The UK is
haunted by Johnson’s ‘botched Brexit deal’ and Labour’s plans for change don’t
go far enough
Anand Menon
and Joël Reland
Five years
on, it’s unclear how a proposed UK-EU relationship reset would repair damage to
the economy
Sun 26 Jan
2025 07.00 GMT
Five years
since Brexit, the UK wants to reset the EU relationship. A simple question of
sitting down with the EU and negotiating, surely?
Sort of,
though not quite. It’s easy to see why a self-professed growth-obsessed
government might seek to be closer to the EU. It’s less clear why it’s seeking
what it is, or whether achieving any of it will be easy.
There is one
debate we can now surely put to bed. Brexit has had, and is continuing to have,
a negative impact on the UK economy. It’s more complicated and costly to do
business with a bloc that accounts for over half of all our trade. That plays
out in investment, and, perhaps most strikingly, in goods trade. All of this
was predicted, but now the data is supplementing the forecasts.
No surprise
then that the government wants to improve what it calls the “botched Brexit
deal” negotiated by Boris Johnson. But that’s when things get harder.

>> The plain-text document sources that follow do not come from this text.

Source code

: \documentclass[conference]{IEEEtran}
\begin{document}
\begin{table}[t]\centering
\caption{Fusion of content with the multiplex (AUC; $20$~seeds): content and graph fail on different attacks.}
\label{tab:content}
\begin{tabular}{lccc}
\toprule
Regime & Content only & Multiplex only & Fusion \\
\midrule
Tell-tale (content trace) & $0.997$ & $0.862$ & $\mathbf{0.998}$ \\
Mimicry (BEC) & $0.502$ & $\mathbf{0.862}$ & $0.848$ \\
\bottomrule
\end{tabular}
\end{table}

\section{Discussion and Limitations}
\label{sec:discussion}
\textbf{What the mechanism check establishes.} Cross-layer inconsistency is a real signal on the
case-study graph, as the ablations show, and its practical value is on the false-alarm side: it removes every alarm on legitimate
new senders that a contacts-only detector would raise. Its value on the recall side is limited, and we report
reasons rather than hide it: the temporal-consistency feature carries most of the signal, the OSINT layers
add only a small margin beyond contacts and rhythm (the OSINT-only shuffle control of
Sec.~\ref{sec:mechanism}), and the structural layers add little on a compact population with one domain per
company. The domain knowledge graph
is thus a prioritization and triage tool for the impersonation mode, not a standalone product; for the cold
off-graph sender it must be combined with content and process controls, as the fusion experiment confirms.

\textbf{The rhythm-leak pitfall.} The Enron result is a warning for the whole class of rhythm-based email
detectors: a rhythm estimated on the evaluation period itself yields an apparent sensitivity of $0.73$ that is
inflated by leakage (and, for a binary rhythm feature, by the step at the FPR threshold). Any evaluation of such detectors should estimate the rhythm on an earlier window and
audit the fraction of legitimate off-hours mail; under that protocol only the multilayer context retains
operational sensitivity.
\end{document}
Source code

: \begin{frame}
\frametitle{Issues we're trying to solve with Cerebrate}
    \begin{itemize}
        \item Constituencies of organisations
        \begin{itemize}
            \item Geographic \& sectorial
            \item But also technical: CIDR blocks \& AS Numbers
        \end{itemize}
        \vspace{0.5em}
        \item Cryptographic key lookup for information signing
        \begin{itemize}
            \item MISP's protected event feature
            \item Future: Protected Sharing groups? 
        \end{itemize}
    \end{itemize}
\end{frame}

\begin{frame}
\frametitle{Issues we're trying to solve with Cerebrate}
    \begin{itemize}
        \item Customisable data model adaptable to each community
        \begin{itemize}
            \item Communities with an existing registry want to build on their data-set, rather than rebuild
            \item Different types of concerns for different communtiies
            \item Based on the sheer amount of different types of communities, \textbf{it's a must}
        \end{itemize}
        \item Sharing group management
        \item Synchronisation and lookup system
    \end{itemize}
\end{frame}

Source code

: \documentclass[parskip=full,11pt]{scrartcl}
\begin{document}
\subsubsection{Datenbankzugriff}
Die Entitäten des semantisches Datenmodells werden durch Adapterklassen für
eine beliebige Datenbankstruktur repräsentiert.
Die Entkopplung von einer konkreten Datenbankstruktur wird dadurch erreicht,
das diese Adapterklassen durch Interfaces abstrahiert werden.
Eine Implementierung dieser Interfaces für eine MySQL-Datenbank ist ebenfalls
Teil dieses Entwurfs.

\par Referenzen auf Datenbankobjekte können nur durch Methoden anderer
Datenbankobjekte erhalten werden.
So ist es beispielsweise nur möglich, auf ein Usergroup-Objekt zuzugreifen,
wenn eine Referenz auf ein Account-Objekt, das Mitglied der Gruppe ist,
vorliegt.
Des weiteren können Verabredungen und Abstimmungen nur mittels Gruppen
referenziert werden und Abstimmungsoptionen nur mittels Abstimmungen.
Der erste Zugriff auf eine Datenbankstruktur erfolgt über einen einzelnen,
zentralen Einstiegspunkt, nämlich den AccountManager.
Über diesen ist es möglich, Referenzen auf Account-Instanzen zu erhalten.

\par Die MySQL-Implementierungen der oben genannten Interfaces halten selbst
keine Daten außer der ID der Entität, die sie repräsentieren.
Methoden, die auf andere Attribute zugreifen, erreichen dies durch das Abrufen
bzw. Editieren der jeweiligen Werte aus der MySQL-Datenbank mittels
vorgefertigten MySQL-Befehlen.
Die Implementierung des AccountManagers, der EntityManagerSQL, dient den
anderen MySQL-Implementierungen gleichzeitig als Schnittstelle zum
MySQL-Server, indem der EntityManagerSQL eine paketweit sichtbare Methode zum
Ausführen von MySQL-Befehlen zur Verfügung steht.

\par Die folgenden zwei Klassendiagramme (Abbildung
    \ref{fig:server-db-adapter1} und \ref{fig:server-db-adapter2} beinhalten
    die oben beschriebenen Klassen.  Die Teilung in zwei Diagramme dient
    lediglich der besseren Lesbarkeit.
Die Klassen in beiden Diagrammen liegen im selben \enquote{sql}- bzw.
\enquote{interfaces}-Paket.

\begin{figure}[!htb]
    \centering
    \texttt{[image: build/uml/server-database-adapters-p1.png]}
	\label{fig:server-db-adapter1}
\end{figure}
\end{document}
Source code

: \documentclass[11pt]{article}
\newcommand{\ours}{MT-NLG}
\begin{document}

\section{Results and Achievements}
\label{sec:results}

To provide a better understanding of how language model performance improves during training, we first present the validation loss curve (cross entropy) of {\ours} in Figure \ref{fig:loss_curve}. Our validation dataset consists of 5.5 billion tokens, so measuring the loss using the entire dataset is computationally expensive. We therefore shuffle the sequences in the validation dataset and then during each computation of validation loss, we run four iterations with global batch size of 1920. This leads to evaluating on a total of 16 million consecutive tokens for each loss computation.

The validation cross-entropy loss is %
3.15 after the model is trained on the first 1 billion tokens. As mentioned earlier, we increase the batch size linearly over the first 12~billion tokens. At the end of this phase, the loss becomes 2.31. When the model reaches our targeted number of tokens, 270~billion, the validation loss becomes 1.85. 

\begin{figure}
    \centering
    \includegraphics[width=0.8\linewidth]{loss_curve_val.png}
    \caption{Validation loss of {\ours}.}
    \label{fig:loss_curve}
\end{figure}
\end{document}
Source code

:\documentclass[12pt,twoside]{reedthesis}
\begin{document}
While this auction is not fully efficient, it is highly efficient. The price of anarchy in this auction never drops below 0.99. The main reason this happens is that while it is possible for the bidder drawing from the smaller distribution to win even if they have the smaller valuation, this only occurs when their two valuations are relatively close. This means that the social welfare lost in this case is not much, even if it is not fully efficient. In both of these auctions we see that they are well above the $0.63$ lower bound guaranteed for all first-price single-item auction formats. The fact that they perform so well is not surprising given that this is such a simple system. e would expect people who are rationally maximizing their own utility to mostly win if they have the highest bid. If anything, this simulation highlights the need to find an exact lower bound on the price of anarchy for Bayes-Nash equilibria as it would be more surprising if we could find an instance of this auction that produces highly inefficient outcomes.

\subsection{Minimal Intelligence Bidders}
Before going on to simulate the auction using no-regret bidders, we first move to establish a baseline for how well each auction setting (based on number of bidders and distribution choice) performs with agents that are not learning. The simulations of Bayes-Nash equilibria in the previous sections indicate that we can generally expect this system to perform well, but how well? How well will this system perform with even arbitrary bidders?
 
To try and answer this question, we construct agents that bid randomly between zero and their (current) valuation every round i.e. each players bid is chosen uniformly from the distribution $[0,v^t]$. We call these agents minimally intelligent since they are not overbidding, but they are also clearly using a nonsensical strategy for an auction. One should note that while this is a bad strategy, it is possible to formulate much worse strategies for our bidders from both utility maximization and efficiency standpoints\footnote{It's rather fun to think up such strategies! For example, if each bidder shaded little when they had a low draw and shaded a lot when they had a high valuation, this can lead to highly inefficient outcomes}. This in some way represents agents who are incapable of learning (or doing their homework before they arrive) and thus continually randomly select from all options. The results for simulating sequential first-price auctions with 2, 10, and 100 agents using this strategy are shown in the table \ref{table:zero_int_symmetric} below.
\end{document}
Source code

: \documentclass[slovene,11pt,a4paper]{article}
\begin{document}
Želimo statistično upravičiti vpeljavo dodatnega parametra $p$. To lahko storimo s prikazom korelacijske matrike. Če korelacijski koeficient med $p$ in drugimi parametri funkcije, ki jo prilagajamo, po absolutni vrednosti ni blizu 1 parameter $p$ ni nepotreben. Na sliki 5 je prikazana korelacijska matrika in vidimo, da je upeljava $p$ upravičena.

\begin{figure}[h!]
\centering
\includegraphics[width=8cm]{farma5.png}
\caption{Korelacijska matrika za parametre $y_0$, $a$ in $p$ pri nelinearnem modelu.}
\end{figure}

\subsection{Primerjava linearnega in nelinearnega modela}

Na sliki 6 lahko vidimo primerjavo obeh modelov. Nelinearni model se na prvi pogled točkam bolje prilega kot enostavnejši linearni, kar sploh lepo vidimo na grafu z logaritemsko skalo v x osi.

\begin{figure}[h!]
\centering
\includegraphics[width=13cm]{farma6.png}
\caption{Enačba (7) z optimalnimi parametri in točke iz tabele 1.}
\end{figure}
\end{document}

The
measures specified – a veterinary deal, recognition of professional
qualifications, and a better deal for UK creative artists wanting to tour in
the EU – will not make much of an impact in macroeconomic terms, if they can be
obtained at all.
Ultimately,
the real economic gains from a closer relationship with the EU reside in either
some customs arrangement that reduces or removes the need for time-consuming
and expensive paperwork at the border, or from UK participation in the single
market, meaning British firms could sell goods freely in the EU without the
need for conformity checks.
Yet these
are precisely the areas the government has ruled out in its desperation to
prove Brexit is safe in its hands. All that’s left is tinkering around the
margins of the existing deal. Even here, it won’t be easy. Successful
negotiations require commitment and tenacity. The UK appears to have neither.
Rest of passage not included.